Task to carry out:
Across the entries that follow, work out the number of lines containing the string "Einstellungen", and state it alone.

Data excerpts:
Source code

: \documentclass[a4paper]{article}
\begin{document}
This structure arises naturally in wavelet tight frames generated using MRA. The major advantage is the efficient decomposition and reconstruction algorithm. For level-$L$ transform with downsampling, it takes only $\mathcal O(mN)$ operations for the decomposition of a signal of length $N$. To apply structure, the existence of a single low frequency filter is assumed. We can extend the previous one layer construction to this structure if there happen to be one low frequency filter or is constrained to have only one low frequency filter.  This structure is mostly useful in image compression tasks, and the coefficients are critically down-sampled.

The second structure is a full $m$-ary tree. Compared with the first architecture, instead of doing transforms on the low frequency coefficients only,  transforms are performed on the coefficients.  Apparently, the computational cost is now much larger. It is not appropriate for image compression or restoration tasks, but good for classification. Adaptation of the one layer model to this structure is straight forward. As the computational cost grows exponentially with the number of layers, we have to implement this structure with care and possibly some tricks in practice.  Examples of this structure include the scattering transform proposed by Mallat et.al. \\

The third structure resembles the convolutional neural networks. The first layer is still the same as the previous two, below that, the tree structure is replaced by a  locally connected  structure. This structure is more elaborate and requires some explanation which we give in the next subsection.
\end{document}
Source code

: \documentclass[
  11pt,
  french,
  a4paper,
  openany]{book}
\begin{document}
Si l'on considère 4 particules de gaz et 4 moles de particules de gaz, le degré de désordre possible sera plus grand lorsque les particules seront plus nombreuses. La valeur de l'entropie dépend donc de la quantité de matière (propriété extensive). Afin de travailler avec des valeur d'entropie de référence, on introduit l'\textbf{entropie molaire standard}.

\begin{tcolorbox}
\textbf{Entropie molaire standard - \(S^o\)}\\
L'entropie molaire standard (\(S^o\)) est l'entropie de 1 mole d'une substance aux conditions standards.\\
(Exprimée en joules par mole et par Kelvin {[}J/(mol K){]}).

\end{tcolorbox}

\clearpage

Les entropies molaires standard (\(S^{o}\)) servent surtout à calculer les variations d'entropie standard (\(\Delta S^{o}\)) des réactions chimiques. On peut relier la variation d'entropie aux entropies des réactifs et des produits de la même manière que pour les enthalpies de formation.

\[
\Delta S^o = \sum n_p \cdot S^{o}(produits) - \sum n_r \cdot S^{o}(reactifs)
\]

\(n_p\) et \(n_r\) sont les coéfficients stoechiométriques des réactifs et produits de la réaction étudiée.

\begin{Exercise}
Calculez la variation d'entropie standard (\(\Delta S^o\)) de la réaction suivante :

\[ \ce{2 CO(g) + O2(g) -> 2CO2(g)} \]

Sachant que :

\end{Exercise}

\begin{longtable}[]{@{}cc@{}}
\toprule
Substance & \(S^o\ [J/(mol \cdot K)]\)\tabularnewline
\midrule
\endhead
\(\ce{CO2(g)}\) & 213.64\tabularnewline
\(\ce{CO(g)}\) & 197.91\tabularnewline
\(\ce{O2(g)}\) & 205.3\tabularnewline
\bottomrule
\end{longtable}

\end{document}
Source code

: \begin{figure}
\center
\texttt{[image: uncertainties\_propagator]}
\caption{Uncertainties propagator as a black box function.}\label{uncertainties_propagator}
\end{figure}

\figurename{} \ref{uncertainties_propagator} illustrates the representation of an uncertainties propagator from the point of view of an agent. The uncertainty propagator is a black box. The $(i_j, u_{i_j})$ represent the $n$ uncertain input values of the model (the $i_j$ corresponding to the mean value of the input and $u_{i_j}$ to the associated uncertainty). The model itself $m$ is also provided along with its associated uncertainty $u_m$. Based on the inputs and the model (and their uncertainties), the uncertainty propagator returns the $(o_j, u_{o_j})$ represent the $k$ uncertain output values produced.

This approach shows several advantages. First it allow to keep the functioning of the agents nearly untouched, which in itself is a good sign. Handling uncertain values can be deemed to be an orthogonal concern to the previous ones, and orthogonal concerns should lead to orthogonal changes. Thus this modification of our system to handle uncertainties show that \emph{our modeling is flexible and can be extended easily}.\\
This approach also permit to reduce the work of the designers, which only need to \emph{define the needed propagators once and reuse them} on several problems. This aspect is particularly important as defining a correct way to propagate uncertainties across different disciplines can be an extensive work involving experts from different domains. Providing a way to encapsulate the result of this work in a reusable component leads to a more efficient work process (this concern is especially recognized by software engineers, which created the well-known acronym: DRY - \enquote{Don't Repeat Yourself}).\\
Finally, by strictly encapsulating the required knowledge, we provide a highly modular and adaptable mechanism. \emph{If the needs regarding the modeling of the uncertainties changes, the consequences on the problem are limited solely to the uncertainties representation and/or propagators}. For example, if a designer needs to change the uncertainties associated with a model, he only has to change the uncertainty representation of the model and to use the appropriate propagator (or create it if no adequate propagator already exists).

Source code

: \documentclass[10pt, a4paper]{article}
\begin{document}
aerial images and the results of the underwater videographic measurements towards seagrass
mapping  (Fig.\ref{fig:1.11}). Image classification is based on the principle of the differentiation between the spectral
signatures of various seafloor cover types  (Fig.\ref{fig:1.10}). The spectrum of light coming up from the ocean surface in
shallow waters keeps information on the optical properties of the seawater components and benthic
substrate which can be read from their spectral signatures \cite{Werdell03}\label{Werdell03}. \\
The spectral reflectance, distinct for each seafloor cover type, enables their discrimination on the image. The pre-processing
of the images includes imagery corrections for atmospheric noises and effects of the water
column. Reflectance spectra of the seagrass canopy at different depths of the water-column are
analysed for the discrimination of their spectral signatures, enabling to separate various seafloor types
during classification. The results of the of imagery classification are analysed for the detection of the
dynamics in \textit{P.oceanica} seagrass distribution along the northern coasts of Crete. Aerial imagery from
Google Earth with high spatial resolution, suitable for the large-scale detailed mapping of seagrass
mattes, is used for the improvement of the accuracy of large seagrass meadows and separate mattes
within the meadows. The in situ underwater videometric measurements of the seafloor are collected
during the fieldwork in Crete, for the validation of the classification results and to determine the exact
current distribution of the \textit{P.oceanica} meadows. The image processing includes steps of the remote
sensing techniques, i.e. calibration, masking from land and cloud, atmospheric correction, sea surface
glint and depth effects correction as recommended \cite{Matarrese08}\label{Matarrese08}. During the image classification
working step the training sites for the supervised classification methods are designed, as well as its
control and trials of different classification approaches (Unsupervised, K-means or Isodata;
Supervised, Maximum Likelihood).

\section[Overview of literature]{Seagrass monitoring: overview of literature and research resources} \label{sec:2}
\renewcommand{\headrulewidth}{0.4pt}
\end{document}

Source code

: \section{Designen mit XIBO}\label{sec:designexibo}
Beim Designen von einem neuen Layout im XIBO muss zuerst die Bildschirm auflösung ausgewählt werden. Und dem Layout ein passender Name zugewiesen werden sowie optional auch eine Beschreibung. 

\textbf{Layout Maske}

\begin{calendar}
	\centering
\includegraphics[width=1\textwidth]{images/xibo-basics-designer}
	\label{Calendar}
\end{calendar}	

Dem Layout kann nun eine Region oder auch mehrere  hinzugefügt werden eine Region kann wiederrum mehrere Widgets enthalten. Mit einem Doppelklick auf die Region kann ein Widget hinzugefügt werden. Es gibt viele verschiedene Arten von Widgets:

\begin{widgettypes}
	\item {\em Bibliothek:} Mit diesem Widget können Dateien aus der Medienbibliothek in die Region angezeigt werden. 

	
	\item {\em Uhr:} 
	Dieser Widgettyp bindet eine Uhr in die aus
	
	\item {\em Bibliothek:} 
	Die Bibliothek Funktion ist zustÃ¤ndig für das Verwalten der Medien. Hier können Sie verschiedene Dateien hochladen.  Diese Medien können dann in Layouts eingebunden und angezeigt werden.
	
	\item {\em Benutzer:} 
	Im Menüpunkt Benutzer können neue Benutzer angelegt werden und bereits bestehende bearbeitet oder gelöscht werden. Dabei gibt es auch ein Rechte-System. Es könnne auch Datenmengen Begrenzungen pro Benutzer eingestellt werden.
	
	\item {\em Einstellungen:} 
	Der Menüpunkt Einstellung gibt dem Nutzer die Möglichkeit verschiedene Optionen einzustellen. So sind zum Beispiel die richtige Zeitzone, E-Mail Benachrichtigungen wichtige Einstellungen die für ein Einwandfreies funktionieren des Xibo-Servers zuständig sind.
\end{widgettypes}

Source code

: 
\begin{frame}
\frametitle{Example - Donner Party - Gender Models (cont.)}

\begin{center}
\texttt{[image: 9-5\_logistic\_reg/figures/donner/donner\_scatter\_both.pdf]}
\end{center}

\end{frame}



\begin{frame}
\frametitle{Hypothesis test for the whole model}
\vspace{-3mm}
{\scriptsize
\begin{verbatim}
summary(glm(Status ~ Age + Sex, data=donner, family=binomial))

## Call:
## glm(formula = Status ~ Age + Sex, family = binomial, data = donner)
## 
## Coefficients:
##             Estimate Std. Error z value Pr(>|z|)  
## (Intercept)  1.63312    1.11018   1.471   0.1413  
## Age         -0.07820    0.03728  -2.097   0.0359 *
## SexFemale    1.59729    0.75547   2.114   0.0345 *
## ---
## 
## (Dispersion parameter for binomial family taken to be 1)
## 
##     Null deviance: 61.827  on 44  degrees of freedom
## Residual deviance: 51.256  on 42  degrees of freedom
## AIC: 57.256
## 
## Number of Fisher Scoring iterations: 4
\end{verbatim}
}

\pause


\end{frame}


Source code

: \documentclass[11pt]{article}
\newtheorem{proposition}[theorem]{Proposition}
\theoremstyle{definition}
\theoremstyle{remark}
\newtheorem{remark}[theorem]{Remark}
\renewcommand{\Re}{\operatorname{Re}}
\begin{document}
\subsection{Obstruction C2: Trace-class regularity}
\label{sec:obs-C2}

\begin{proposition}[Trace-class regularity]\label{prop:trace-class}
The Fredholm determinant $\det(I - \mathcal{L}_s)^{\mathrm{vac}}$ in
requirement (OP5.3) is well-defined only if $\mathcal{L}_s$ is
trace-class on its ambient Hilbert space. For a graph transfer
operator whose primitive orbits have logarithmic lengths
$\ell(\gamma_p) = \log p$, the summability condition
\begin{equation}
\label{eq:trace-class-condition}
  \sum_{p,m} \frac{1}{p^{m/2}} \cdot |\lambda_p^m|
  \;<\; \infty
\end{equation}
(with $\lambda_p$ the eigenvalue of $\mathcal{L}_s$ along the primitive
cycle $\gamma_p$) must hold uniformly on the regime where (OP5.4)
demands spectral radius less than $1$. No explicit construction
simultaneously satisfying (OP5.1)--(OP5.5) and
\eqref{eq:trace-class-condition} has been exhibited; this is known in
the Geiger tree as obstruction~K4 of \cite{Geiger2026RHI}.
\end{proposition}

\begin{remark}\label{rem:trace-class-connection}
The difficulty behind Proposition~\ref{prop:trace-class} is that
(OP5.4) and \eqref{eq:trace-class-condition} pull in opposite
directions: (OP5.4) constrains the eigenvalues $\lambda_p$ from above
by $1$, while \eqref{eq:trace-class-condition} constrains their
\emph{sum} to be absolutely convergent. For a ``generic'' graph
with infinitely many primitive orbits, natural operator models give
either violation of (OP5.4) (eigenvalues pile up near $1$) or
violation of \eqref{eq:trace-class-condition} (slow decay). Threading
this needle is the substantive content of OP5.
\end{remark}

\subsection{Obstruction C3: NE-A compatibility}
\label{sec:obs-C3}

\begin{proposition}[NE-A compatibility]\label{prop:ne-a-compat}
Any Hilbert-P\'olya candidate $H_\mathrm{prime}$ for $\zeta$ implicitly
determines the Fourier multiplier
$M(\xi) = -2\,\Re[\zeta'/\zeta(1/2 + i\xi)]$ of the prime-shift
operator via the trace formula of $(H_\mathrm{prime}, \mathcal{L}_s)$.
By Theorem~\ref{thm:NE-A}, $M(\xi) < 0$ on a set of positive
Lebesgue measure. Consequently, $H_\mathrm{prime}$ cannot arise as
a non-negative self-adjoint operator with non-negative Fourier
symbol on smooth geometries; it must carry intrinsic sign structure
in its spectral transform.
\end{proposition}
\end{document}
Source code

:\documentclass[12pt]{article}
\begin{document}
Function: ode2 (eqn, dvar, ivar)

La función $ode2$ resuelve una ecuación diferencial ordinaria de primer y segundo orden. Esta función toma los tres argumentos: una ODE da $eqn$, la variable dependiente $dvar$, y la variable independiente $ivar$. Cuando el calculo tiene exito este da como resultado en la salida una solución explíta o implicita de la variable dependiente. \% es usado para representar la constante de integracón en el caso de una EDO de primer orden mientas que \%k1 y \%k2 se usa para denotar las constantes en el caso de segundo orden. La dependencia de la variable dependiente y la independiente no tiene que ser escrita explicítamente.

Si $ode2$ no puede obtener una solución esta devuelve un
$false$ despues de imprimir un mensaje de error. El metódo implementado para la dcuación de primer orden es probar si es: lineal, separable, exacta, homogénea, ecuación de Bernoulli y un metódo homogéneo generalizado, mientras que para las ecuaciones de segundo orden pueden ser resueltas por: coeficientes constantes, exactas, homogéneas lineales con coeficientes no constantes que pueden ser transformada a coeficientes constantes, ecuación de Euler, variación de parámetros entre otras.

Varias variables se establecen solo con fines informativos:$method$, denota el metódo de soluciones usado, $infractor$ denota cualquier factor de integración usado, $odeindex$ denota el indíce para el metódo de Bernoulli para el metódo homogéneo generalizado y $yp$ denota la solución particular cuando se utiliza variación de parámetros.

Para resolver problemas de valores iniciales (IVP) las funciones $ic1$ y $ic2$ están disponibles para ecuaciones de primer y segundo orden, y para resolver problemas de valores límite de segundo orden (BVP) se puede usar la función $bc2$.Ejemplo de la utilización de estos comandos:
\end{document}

Result of this task:
2